SPECIFICATIONS
Type: Seven passenger commercial airliner
Powerplant: Three 420 hp (313 kW) Bristol Jupiter VI radial piston engines
Performance: Maximum speed: 128 mph (206 km/h);
Cruising speed: 110 mph (177 km/h);
Service ceiling: 13,000 ft (3960 m);
Range: 525 miles (845 km)
Weights: Empty: 9,060 lb (4110 kg);
Maximum take-off: 15,600 lb (7076 kg)
Dimensions: Span: 79 ft 6 in (24.23 m);
Length: 55 ft 6 in (16.92 m);
Height: 18 ft 3 in (5.56 m);
Wing area: 1,547.0 sq ft (143.72 m²)
Crew: 3
Passengers: 7

The need of a replacement for the D.H.10s used on the RAF's air mail service between Cairo and Baghdad, coupled with an agreement reached in 1925 for Imperial Airways to take over the service, led to a requirement being issued which was met by the de Havilland D.H.66 Hercules, a three-engined biplane with a 155 cu ft (4.39 m³) baggage compartment, space for seven passengers and 465 cu ft (13.17 m³) of mail and a three man crew.
The prototype flew on 30th September 1926 following receipt of an order for five aircraft from Imperial Airways. Such was the speed and comparative simplicity of procedures in those days that the prototype carried out acceptance flights, took part in some crew training and was delivered to Cairo by mid-December. An inaugural flight between Croydon and India left the UK on 27th December and arrived in Delhi on 8th January 1927.
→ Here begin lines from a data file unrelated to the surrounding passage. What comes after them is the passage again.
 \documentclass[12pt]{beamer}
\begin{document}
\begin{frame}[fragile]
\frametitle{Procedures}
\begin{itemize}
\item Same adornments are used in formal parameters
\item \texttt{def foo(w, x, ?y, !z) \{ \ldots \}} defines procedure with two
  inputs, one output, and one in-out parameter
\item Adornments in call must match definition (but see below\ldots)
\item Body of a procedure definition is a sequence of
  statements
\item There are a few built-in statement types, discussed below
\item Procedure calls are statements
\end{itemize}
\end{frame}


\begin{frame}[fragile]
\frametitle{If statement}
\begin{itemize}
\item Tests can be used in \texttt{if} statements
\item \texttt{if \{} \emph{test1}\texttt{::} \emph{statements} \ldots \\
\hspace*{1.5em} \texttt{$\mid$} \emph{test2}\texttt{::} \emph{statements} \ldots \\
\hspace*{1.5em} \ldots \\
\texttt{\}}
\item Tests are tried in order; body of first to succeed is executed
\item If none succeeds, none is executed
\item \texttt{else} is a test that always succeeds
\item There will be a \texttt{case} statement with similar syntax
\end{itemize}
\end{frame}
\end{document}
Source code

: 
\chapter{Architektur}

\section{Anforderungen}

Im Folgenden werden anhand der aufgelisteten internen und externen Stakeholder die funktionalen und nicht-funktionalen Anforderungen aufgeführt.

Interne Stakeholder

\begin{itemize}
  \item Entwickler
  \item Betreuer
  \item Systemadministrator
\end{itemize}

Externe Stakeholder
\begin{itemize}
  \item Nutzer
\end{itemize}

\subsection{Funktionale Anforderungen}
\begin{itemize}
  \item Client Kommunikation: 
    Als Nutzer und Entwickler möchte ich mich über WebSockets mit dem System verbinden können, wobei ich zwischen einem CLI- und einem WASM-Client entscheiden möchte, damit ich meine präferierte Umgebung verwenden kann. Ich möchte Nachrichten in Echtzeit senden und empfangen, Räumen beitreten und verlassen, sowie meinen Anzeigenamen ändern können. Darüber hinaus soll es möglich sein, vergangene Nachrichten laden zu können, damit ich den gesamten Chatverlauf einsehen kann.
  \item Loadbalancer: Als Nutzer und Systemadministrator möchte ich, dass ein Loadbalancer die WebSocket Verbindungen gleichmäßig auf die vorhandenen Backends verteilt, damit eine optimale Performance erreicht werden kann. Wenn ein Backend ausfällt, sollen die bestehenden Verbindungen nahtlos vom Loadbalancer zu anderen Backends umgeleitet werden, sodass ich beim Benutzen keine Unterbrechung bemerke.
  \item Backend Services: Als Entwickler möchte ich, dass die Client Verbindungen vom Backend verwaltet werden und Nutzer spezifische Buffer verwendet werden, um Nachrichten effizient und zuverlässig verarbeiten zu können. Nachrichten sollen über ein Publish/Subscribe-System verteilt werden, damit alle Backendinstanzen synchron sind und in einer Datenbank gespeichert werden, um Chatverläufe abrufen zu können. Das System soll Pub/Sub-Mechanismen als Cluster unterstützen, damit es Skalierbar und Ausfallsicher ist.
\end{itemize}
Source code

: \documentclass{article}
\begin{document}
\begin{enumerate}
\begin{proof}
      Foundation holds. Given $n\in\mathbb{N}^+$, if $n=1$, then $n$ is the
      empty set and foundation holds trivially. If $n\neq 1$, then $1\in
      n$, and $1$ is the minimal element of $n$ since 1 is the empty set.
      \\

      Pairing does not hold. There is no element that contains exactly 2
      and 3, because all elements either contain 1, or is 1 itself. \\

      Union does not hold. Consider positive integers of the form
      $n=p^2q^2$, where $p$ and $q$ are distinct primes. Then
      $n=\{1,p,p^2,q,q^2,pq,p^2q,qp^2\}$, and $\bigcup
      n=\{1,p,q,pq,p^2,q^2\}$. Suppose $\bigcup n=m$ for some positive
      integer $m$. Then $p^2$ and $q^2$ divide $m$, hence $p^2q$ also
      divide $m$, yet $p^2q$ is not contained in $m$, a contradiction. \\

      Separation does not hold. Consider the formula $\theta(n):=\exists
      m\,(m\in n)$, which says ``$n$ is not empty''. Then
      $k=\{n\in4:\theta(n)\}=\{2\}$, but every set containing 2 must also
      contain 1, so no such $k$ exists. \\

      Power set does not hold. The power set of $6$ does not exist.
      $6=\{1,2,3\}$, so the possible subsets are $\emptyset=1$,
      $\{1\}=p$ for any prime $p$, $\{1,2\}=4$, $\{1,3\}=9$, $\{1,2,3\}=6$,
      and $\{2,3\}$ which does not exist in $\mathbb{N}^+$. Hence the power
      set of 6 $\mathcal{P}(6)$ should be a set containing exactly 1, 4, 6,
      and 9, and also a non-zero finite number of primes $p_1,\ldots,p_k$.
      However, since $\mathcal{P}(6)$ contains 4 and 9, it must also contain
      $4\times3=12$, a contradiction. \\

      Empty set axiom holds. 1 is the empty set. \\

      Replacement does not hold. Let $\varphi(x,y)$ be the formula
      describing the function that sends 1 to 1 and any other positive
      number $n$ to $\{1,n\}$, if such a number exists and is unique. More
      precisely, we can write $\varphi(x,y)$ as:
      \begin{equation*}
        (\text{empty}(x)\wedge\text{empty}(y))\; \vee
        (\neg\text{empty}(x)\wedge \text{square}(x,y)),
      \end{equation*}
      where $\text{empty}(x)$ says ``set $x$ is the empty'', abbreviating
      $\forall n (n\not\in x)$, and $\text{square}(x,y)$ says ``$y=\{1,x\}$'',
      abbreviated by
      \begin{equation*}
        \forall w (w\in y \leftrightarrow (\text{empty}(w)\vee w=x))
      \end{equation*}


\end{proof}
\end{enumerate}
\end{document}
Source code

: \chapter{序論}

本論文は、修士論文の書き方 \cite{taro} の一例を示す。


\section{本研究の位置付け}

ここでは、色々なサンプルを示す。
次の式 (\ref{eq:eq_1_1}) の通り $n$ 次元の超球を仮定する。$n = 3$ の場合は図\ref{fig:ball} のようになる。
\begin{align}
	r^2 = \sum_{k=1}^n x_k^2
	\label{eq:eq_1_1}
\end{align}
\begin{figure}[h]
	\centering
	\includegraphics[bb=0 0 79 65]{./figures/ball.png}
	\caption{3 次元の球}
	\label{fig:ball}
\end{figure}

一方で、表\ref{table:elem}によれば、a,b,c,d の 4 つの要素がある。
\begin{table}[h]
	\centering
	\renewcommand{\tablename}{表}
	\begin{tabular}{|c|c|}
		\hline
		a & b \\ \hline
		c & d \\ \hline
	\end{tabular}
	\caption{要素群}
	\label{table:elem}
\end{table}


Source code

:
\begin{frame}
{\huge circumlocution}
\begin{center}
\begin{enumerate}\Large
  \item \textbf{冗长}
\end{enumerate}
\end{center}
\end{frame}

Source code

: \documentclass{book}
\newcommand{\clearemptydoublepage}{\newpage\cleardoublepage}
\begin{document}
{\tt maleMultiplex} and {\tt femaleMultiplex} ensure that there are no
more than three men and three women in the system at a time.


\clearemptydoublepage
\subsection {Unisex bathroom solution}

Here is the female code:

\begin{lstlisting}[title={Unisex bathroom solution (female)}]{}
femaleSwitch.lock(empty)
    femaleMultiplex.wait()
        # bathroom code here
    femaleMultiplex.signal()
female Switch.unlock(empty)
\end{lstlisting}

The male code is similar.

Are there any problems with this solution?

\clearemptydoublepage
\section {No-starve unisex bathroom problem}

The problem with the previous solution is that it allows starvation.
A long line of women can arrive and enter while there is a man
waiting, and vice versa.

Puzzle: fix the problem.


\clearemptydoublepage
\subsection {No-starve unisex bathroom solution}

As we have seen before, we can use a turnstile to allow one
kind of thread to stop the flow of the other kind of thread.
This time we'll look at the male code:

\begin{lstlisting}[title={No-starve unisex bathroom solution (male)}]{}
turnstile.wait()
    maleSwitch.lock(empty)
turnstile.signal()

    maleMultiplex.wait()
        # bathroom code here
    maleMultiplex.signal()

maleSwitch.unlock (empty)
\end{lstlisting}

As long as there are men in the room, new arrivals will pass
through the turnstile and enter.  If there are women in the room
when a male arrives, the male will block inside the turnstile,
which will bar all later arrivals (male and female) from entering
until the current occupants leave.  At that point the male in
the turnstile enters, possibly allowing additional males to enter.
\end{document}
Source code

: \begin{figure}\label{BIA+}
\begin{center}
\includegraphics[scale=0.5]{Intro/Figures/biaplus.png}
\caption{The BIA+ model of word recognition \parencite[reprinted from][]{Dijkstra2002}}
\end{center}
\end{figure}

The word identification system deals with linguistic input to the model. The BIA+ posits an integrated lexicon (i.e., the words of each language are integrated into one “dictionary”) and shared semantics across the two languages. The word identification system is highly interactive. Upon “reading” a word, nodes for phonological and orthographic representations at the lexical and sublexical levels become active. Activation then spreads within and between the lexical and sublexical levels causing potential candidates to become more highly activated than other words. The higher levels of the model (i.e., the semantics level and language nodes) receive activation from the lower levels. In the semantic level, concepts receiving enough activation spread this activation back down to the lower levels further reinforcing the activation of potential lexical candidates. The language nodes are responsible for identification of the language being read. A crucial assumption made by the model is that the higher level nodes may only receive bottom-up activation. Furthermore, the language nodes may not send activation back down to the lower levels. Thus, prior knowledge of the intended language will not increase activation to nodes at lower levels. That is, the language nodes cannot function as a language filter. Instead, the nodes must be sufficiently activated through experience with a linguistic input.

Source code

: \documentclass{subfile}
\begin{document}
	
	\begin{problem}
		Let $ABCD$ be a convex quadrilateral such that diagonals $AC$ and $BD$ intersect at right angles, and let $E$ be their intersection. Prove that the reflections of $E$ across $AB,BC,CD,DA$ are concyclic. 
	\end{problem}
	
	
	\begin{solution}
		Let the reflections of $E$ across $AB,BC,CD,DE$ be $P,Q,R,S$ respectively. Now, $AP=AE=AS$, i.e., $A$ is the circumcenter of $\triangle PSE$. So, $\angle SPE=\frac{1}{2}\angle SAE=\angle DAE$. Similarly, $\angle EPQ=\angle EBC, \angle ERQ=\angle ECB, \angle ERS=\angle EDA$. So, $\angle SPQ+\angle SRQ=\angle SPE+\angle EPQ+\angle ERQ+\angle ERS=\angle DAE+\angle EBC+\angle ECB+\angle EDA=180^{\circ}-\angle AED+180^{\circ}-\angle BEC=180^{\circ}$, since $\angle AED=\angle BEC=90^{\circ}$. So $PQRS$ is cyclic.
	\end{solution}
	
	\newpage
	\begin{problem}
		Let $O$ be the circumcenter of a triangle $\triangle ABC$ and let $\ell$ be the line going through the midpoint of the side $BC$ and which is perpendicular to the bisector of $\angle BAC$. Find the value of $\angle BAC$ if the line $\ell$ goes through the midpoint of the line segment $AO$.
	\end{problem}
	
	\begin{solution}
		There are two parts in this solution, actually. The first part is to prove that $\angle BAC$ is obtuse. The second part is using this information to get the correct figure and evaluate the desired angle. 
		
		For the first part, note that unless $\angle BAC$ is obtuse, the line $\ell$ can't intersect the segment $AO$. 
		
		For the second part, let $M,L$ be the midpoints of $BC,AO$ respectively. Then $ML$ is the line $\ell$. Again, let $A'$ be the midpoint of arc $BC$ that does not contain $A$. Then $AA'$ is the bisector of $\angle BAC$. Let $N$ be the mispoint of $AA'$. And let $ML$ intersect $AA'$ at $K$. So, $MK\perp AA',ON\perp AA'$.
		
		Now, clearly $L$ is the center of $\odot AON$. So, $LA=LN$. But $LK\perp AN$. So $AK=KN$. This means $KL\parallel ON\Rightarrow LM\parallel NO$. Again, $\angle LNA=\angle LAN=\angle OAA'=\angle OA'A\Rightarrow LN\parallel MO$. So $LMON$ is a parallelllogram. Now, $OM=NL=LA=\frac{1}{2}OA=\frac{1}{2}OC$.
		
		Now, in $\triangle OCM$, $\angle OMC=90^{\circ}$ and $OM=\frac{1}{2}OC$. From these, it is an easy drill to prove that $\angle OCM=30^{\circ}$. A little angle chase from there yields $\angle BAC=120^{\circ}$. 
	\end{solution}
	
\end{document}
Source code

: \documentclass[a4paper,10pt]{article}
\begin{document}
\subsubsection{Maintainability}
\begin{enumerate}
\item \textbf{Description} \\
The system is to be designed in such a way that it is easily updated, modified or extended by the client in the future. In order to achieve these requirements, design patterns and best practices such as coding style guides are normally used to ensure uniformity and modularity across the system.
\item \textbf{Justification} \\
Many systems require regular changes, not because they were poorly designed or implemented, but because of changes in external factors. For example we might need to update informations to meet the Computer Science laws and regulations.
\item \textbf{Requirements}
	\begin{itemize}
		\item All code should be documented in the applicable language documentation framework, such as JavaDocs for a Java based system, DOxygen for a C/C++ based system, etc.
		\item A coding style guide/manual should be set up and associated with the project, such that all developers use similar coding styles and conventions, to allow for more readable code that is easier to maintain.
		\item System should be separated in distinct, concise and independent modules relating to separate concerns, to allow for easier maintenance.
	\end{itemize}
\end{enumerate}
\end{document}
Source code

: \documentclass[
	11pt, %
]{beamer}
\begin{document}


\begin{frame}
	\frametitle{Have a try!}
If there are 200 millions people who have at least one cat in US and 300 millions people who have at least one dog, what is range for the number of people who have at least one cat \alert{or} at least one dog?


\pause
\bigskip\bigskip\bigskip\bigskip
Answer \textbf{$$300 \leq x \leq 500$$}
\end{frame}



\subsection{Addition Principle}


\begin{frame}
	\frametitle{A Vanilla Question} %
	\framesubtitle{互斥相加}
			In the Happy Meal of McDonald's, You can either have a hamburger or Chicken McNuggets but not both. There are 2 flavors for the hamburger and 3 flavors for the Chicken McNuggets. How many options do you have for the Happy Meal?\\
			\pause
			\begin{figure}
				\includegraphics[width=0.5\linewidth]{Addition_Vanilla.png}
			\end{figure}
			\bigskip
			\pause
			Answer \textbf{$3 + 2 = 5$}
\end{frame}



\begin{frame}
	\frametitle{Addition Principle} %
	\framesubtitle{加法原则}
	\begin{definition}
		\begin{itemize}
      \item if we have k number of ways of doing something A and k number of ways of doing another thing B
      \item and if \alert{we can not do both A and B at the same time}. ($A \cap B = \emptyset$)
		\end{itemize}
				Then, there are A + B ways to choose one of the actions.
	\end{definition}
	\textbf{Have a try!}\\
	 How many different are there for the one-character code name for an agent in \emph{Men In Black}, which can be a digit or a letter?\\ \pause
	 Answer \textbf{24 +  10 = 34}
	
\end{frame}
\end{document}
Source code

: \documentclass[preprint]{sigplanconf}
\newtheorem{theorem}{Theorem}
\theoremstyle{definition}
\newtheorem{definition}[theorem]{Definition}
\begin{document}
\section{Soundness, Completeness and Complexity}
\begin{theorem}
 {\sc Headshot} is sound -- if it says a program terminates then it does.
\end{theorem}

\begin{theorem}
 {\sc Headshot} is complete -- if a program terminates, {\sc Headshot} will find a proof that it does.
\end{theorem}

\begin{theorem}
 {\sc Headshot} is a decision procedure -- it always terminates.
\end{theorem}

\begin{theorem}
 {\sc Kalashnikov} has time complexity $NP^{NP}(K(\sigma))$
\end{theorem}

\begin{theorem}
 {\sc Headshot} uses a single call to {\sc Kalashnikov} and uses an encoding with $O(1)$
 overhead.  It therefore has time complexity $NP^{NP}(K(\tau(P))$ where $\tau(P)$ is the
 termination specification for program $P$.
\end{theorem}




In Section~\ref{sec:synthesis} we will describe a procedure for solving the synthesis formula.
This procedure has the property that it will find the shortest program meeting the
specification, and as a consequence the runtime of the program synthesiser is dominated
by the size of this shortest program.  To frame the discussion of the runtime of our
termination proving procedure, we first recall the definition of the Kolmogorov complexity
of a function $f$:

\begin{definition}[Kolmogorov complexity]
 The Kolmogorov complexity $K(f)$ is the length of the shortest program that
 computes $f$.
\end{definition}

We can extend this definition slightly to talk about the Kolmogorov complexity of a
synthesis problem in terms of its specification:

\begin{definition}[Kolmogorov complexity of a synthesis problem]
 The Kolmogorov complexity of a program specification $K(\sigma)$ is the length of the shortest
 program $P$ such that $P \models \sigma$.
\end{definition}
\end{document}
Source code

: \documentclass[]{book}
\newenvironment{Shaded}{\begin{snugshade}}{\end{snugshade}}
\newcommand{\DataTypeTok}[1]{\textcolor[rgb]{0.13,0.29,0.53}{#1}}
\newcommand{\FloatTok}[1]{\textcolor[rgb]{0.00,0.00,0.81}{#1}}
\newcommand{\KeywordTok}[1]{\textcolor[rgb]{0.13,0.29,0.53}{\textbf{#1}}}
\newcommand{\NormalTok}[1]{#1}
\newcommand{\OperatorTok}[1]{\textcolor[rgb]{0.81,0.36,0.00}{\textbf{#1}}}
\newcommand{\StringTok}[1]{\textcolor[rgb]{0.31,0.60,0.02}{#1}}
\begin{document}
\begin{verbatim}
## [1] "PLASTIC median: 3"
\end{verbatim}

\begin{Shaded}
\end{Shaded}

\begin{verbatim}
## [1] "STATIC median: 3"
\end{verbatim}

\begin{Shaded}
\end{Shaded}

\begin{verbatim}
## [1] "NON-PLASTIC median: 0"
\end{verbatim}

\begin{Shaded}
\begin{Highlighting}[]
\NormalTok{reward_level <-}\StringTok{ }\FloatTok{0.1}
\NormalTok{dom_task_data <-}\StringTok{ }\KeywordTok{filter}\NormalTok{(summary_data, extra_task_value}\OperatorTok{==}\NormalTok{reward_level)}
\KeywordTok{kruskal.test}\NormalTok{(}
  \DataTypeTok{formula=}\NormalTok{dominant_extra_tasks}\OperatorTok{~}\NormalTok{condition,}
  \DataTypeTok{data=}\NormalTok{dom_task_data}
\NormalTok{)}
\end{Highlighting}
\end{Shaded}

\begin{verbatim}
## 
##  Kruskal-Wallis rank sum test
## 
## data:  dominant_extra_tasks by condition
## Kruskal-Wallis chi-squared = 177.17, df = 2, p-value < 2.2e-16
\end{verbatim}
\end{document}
The fifth aircraft was delivered to Cairo in March 1927. The performance of these aircraft impressed West Australia Airways, then using D.H.50s. Four examples of the Hercules were ordered, the first flying in March 1929, and the type entered service with WAA on the Perth-Adelaide route on 2nd June. By then Imperial had ordered a sixth aircraft and its seventh and final aircraft followed in February 1930.
Imperial's sixth Hercules had an enclosed pilot's cabin, a modification which later became standard on the remaining aircraft. The airline's need for these last two Hercules followed the loss of three in crashes between September 1929 and April 1931, but only the first caused fatalities. Aircraft shortage led to the purchase by Imperial of two WAA Hercules in 1930-1; one of these crashed in Southern Rhodesia in November 1935 and Imperial eventually withdrew its last aircraft from service in December 1935, having sold three to the South African Air Force. Their eventual history is not known, but the longest surviving Hercules was probably one of the two former WAA aircraft, being used in New Guinea between Lae and Wau and destroyed by enemy action in 1942.